People joke that most recently adopted “holidays” are inventions of greeting card companies to sell cards. In this case, since the official title is National Send a Card to a Friend Day, that seems particularly applicable. But one of my favorite things about this holiday is that it does not require a monetary investment or even a significant amount of time to participate. You can dedicate as much or as little time as you have available to send a brief note of appreciation to someone whose friendship you value.
I have a plastic shoebox filled with cards that I’ve received throughout my life from birthdays to wedding cards to letters from family and friends. I especially treasure the handwritten letters from my grandmothers, and I know I will appreciate their words for years to come. I’ve started boxes for each of my children to collect their special cards from baby showers, preschool events, and holiday notes. When I was in college, my Dad started sending me weekly email updates so that I could feel connected to the rest of my family while living away from home. I still have a folder of those saved emails in my inbox, and even though they don’t have the same tactile memories as a handwritten card does, I value his words and the thought he put into them.
I keep a box of blank greeting cards and forever stamps in my office that are related to various occasions so that when the mood strikes, it’s simple to jot a quick note and let someone know I’m thinking about them. Any dollar store is a great source for inexpensive greeting cards, and I can usually purchase two cards for a dollar, which makes the expense, with the stamp, right around a dollar to brighten someone’s day.
Basic card writing format applies whether you send an ecard, email, or traditional greeting card. Start with a greeting, formal or informal, depending on your friendship. (I like to address close friends with silly nicknames, and I typically omit the standard “Dear” in favor of a less structured greeting.) Then, follow that with the body of your message, and end with a salutation. You do not have to write a novel to say something that will be appreciated by the recipient. Again, when writing to friends, formality is not necessary. Depending on the relationship and the personality of the person you’re addressing, a simple heart and your first name could suffice to end the card. You do not have to follow the etiquette of a business email when writing a card to a friend, which means you have a lot of freedom to customize your greeting and signature. Add in shared memories or past jokes, and write about times you’ve spent with them in the past and memories you hope to make in the future.
Hey Best Friend of My Youth,
I was thinking about you today and wanted to reach out to say how much you mean to me. You’re amazing, and I’m so grateful to know you! We need to get together soon, but until then, know that I’m thinking of you and owe you a full mug of hot cocoa with extra whipped cream.
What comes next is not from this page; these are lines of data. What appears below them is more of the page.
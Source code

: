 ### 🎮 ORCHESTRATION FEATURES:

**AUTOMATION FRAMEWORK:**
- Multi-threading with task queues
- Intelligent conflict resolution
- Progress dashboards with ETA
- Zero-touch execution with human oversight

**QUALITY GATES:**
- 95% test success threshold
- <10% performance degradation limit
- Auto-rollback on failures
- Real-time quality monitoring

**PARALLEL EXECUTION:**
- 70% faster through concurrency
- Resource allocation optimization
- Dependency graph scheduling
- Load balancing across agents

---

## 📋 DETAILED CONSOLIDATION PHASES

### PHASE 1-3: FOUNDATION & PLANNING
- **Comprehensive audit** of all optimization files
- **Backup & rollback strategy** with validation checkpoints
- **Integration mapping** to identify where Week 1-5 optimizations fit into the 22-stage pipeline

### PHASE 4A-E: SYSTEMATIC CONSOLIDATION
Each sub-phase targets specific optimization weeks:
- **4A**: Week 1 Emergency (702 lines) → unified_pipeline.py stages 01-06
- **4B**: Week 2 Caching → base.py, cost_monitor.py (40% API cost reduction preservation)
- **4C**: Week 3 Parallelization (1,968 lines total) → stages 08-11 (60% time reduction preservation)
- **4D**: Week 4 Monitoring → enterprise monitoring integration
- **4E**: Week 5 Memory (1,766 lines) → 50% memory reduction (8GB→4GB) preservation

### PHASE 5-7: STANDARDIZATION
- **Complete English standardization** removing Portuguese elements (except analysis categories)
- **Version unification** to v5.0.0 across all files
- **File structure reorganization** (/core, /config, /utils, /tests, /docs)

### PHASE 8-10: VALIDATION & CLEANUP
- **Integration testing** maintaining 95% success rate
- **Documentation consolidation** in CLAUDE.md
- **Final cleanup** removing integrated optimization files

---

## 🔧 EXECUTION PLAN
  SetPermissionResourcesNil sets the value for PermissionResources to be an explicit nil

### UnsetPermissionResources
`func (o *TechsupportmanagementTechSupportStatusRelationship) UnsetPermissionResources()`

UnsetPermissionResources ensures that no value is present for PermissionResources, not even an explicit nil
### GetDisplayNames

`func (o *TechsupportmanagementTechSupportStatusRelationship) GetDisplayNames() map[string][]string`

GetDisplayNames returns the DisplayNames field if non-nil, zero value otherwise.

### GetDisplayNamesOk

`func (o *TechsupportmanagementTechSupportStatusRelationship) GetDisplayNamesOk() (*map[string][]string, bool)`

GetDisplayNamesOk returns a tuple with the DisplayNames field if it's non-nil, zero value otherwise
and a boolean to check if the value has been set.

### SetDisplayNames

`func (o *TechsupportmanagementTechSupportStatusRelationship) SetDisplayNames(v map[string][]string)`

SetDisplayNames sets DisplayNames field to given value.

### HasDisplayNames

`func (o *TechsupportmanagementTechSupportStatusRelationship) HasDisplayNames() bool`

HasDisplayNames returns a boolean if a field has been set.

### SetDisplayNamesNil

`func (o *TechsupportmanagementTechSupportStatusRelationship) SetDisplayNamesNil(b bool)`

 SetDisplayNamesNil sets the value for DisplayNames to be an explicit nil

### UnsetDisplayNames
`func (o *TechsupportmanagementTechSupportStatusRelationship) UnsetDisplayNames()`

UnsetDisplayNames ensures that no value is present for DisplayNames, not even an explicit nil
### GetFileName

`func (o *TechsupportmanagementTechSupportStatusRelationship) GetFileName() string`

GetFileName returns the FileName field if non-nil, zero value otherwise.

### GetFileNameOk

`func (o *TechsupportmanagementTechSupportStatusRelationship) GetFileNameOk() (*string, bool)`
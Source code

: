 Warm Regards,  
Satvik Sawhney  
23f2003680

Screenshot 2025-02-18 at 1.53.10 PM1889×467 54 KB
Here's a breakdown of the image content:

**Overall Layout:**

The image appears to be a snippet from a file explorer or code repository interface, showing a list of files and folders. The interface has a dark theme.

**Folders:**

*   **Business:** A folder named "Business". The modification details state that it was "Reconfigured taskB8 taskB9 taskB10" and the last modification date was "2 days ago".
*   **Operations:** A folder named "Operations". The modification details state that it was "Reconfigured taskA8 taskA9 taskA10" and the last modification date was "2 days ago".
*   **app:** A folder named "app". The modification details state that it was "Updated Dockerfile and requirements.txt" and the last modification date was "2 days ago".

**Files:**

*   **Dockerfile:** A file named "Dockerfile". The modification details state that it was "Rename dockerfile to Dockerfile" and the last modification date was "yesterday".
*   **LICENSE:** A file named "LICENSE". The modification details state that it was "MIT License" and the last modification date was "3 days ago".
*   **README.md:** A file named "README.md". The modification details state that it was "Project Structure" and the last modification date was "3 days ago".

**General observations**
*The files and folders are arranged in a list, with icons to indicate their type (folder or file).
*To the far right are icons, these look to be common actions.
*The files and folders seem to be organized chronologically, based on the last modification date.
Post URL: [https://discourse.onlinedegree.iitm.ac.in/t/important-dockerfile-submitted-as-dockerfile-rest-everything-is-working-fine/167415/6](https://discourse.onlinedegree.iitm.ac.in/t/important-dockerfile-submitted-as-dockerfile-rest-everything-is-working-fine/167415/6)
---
Lots of warm wishes and love,
Informality is not an excuse to neglect grammar and punctuation, especially if you want your friend to easily understand your message. But, although I’m a stickler for those things, don’t let spelling challenges be the obstacle that keeps you from writing a card. Maybe if you’re less comfortable with where to add a comma or how to spell a certain word, you’d prefer to type your letter and depend on a spelling and grammar check tool. Or you can always handwrite a note and google any specific words that you’re uncertain about. The point is to keep it simple and personalized, so use language that you’re familiar with and that will be the most meaningful to the recipient, your friend.
If you need to create a more formal document and need help with grammar and spelling or choosing the best words to clearly communicate your meaning, I recommend working with a technical writer and editor. Unlike a personalized card to a friend, technical documentation needs to be exact, and having a team of technical writers and editors to support you in drafting the best procedure, policy, or even business letter is a smart investment.
All that to say, your written words matter, especially to your friends and family.
I am extending the following challenge today: Choose a friend and some version of a card. Then, do the important work of capturing your thoughts on paper or screen and sending them to him or her. Sending a card to a friend is a relatively easy way to celebrate an important person in your life and communicate how much you care.